▶ _YOUR GOAL_
Starting at the top of the records, output every line through the one that contains "Lives Stealer Shortbow](#Nine%20Lives%20Stealer%20Shortbow)", keeping each exactly as it appears.

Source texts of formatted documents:
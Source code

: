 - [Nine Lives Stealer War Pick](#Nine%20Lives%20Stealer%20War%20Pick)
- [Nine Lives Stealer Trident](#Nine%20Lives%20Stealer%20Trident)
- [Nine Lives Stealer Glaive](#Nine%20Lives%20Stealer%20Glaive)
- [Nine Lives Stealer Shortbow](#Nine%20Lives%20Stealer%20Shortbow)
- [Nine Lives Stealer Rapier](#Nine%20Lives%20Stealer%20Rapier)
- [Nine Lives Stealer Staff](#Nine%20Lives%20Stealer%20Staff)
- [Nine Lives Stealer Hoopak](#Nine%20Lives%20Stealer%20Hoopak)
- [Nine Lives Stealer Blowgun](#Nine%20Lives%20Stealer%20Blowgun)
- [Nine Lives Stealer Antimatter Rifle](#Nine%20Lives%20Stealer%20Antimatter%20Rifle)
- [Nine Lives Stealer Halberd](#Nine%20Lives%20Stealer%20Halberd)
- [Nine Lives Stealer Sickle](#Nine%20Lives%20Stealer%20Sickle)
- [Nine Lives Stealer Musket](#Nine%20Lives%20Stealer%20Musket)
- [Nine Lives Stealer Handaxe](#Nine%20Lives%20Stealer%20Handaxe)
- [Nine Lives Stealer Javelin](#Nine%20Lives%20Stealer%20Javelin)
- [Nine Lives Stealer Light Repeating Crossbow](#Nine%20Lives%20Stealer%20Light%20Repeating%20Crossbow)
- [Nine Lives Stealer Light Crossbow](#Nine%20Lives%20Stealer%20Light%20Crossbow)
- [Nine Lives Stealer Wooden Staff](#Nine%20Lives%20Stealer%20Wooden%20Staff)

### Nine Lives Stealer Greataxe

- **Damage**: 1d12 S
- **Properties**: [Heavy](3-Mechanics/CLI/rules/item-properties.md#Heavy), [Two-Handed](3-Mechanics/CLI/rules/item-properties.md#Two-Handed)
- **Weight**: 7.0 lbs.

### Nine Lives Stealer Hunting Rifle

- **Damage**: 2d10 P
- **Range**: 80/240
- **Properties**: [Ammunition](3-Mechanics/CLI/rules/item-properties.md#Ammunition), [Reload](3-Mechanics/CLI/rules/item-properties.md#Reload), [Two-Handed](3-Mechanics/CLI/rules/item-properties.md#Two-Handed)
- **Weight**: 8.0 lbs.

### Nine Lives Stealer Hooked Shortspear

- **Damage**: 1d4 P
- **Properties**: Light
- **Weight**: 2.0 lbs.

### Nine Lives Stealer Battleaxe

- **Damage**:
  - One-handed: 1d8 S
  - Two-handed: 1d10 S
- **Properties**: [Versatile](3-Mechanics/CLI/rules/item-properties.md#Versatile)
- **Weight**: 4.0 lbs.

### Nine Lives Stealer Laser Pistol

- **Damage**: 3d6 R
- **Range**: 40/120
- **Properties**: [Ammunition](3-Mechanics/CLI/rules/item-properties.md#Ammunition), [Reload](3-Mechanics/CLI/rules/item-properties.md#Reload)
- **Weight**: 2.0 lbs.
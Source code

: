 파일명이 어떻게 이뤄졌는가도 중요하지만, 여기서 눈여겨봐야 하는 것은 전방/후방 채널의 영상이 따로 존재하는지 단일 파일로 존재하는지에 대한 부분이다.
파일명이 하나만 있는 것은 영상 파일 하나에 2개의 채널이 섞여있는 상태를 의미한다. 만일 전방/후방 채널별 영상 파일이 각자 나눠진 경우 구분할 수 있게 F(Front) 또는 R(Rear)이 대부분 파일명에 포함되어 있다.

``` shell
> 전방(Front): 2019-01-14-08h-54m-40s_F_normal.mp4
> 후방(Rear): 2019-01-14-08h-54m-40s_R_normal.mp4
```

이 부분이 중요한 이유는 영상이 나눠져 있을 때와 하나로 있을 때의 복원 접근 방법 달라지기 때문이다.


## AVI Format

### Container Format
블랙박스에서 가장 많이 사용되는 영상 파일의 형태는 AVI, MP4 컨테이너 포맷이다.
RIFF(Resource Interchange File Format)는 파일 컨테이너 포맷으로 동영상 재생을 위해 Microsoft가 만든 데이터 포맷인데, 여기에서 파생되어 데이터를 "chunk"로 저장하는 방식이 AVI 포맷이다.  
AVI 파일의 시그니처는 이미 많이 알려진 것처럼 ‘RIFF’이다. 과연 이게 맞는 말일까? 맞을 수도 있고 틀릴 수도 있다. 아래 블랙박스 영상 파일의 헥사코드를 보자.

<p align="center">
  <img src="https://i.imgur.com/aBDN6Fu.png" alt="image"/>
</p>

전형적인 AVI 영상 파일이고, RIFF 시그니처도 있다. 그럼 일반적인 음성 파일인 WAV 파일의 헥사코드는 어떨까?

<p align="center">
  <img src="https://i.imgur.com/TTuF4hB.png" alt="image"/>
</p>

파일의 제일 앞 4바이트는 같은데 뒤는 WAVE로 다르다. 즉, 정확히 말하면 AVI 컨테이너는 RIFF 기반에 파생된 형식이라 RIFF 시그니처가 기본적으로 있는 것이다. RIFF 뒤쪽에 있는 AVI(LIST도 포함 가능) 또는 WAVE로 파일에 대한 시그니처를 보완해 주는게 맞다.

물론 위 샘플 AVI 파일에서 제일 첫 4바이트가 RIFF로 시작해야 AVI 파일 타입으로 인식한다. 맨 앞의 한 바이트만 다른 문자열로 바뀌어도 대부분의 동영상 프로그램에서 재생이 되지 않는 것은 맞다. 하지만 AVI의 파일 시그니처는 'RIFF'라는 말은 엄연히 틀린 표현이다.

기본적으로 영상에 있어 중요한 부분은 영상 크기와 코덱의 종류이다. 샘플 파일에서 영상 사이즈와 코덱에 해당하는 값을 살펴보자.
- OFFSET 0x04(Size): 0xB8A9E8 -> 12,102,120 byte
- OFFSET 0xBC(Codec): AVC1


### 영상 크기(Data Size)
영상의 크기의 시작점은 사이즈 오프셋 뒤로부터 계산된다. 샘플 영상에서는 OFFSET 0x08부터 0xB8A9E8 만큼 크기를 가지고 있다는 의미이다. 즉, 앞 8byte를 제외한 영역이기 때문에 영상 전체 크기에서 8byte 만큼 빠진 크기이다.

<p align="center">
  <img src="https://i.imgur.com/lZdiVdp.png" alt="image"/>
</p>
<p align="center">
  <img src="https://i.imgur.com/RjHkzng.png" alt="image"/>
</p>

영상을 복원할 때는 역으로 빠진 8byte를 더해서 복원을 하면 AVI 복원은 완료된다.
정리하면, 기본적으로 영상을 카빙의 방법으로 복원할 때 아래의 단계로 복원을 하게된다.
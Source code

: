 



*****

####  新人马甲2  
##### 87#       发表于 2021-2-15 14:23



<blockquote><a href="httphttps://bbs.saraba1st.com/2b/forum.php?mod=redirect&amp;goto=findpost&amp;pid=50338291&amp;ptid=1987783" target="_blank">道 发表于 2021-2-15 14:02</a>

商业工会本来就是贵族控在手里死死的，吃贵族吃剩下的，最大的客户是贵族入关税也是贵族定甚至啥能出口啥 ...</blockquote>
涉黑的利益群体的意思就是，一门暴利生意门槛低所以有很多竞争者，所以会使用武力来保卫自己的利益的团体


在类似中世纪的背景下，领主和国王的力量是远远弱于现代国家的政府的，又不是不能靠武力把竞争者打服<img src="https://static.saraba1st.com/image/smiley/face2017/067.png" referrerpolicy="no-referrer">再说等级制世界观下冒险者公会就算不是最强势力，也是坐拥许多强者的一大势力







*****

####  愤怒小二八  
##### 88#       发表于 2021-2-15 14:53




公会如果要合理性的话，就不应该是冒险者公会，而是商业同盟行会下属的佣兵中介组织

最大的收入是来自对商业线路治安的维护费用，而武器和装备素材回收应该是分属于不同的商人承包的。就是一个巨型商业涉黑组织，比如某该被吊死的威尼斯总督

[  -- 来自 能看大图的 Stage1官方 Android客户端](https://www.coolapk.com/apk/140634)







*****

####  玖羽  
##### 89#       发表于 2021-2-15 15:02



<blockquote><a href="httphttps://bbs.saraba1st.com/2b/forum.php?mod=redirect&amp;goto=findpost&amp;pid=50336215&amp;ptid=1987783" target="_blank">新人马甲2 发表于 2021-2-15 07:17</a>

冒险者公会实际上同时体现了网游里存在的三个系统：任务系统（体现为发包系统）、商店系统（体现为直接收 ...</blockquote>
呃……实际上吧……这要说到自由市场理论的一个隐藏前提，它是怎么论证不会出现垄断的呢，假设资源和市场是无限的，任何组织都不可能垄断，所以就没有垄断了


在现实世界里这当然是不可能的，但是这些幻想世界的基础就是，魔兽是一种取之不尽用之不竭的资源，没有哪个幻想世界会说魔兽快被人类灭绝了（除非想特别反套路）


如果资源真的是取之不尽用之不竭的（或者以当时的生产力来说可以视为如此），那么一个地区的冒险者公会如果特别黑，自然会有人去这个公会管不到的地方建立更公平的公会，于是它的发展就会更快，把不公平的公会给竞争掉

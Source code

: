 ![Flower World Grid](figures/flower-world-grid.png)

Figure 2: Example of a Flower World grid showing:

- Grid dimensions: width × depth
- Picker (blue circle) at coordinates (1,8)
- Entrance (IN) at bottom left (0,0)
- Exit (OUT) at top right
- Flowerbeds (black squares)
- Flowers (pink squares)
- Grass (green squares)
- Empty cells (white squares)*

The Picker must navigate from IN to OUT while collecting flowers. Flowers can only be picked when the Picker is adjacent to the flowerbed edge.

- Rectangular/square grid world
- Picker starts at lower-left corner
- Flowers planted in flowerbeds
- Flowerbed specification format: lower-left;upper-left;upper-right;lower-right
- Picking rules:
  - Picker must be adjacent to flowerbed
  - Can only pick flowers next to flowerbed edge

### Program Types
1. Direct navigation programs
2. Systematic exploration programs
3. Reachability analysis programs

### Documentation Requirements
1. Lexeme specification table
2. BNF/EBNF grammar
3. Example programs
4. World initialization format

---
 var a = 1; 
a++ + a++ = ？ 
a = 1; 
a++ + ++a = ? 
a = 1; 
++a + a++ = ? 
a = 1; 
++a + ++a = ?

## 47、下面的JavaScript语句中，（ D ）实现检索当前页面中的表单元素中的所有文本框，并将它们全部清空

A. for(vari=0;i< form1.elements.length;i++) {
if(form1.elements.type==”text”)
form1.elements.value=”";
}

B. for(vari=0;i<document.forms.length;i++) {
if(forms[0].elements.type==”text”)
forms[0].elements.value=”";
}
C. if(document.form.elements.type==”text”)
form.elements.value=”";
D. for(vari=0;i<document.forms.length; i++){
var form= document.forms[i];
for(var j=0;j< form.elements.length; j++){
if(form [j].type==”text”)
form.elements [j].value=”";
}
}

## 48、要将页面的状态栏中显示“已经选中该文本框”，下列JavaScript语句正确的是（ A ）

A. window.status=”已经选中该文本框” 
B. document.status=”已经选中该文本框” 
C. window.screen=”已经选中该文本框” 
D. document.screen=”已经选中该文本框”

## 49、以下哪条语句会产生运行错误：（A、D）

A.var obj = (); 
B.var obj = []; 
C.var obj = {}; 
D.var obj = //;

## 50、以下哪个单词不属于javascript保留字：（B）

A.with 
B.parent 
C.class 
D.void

▶ _ANSWER TO THE PROBLEM_
Source code

: - [Nine Lives Stealer War Pick](#Nine%20Lives%20Stealer%20War%20Pick)
- [Nine Lives Stealer Trident](#Nine%20Lives%20Stealer%20Trident)
- [Nine Lives Stealer Glaive](#Nine%20Lives%20Stealer%20Glaive)
- [Nine Lives Stealer Shortbow](#Nine%20Lives%20Stealer%20Shortbow)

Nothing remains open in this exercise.